- Problem details -
Starting with the line that contains "J. Piñero, R." and stopping after the line that contains "D.R. Sowinski, J.", copy the entries below exactly. Include nothing else.

- Provided records -
────────

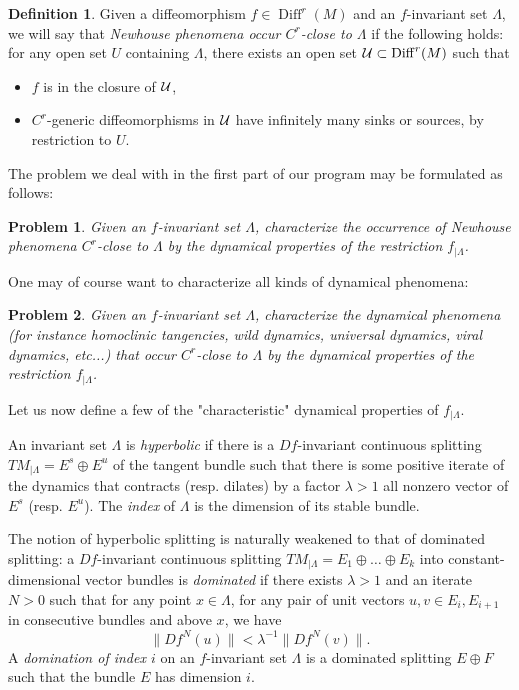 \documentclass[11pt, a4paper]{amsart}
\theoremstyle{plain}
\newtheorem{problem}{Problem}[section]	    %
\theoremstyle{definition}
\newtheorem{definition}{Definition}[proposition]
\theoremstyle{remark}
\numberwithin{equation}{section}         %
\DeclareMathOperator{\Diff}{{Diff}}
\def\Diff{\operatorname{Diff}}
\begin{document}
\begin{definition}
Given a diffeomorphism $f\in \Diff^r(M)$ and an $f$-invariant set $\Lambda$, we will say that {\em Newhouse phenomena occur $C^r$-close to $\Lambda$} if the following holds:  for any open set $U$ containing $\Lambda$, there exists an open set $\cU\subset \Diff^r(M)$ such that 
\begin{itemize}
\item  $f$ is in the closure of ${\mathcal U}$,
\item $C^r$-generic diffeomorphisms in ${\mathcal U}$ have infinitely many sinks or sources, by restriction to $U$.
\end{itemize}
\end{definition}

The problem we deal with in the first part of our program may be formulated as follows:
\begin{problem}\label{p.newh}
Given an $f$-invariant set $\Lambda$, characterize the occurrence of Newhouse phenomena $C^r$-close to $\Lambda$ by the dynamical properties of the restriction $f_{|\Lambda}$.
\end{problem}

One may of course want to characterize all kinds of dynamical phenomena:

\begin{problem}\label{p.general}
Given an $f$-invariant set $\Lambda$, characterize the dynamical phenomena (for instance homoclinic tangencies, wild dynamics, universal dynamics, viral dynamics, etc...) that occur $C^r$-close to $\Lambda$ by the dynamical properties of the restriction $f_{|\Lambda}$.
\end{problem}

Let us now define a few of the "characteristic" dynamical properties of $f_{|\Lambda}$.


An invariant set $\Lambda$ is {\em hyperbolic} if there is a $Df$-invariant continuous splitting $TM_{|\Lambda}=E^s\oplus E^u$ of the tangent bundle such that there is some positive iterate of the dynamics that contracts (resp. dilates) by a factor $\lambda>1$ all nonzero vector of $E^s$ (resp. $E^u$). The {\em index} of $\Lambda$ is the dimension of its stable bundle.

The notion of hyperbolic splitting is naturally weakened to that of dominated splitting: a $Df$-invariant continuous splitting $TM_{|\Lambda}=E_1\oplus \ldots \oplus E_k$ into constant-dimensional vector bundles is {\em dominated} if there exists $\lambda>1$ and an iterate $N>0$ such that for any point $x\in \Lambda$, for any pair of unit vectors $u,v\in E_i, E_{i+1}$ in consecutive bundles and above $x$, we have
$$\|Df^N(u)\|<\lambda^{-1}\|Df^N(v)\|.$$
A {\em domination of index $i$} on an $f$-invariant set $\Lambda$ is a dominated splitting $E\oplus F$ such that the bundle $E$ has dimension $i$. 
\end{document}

────────

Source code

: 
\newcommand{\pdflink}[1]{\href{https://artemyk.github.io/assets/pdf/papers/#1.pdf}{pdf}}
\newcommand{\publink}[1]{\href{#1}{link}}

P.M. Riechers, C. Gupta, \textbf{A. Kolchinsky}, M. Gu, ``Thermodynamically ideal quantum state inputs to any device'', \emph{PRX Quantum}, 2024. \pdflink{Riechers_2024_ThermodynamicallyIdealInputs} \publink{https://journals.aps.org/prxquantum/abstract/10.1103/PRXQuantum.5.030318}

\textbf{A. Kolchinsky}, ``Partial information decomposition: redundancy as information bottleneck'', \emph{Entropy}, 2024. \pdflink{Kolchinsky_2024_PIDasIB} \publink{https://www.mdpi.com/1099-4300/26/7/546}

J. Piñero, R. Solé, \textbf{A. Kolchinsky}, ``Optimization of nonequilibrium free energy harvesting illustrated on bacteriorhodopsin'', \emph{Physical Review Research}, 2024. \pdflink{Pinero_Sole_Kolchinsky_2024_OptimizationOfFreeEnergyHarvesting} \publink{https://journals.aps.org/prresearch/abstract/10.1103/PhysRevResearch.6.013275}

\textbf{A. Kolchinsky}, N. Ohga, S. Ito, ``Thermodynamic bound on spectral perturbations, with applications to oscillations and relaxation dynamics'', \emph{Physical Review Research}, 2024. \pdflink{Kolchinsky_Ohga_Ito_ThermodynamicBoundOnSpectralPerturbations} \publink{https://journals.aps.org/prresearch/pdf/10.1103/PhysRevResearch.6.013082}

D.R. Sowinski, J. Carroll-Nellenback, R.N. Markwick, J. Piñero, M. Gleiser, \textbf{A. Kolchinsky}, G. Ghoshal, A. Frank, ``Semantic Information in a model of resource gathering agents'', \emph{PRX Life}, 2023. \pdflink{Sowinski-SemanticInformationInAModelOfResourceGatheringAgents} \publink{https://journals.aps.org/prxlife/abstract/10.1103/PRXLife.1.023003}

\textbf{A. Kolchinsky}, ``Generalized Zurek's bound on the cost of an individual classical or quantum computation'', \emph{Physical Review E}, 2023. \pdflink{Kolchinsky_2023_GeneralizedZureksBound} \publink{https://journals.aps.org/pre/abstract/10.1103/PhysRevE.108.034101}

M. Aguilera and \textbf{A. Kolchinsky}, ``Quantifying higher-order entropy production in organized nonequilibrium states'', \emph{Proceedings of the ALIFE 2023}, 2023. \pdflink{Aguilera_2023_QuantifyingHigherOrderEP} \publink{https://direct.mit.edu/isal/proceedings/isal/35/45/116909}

────────

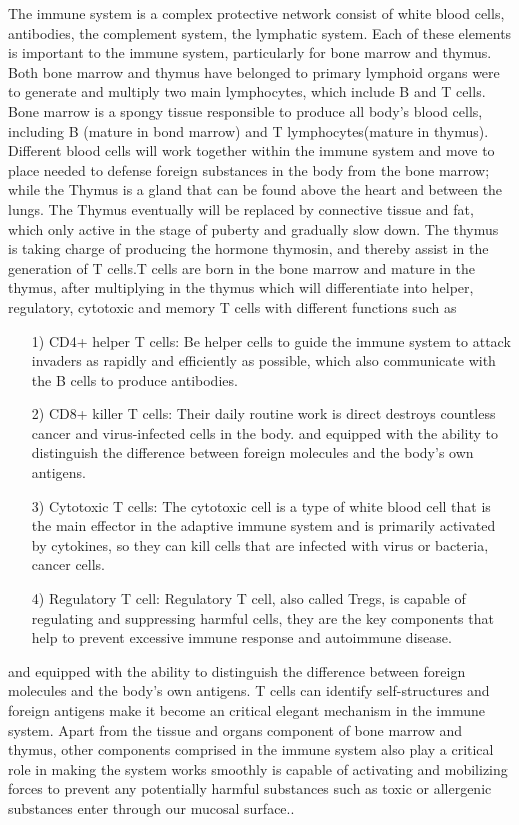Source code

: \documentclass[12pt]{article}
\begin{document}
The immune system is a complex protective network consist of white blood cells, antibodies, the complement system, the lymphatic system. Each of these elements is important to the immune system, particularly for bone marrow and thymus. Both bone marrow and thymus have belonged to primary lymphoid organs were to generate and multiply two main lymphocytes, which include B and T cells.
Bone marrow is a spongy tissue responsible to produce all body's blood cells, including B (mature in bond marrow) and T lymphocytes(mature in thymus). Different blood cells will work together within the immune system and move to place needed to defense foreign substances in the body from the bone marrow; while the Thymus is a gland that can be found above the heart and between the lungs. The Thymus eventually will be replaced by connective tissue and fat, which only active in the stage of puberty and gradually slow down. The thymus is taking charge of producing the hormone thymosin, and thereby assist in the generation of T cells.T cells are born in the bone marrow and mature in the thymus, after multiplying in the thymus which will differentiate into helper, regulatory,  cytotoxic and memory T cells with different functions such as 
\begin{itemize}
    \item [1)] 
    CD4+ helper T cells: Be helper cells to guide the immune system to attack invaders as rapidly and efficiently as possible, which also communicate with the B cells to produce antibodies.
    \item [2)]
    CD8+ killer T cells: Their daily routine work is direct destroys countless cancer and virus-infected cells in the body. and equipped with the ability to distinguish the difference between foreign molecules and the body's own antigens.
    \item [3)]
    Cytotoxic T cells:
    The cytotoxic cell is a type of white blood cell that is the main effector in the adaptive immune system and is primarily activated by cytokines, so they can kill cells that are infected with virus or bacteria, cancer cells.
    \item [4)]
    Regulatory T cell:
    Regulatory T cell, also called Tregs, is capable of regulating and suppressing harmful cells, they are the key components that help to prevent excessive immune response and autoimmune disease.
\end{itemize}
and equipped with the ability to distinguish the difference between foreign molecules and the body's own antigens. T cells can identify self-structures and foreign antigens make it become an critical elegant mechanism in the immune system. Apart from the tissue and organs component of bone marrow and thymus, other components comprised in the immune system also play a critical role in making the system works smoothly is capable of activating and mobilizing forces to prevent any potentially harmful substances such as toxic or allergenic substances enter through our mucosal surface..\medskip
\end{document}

────────

- Answer box -
J. Piñero, R. Solé, \textbf{A. Kolchinsky}, ``Optimization of nonequilibrium free energy harvesting illustrated on bacteriorhodopsin'', \emph{Physical Review Research}, 2024. \pdflink{Pinero_Sole_Kolchinsky_2024_OptimizationOfFreeEnergyHarvesting} \publink{https://journals.aps.org/prresearch/abstract/10.1103/PhysRevResearch.6.013275}

\textbf{A. Kolchinsky}, N. Ohga, S. Ito, ``Thermodynamic bound on spectral perturbations, with applications to oscillations and relaxation dynamics'', \emph{Physical Review Research}, 2024. \pdflink{Kolchinsky_Ohga_Ito_ThermodynamicBoundOnSpectralPerturbations} \publink{https://journals.aps.org/prresearch/pdf/10.1103/PhysRevResearch.6.013082}

D.R. Sowinski, J. Carroll-Nellenback, R.N. Markwick, J. Piñero, M. Gleiser, \textbf{A. Kolchinsky}, G. Ghoshal, A. Frank, ``Semantic Information in a model of resource gathering agents'', \emph{PRX Life}, 2023. \pdflink{Sowinski-SemanticInformationInAModelOfResourceGatheringAgents} \publink{https://journals.aps.org/prxlife/abstract/10.1103/PRXLife.1.023003}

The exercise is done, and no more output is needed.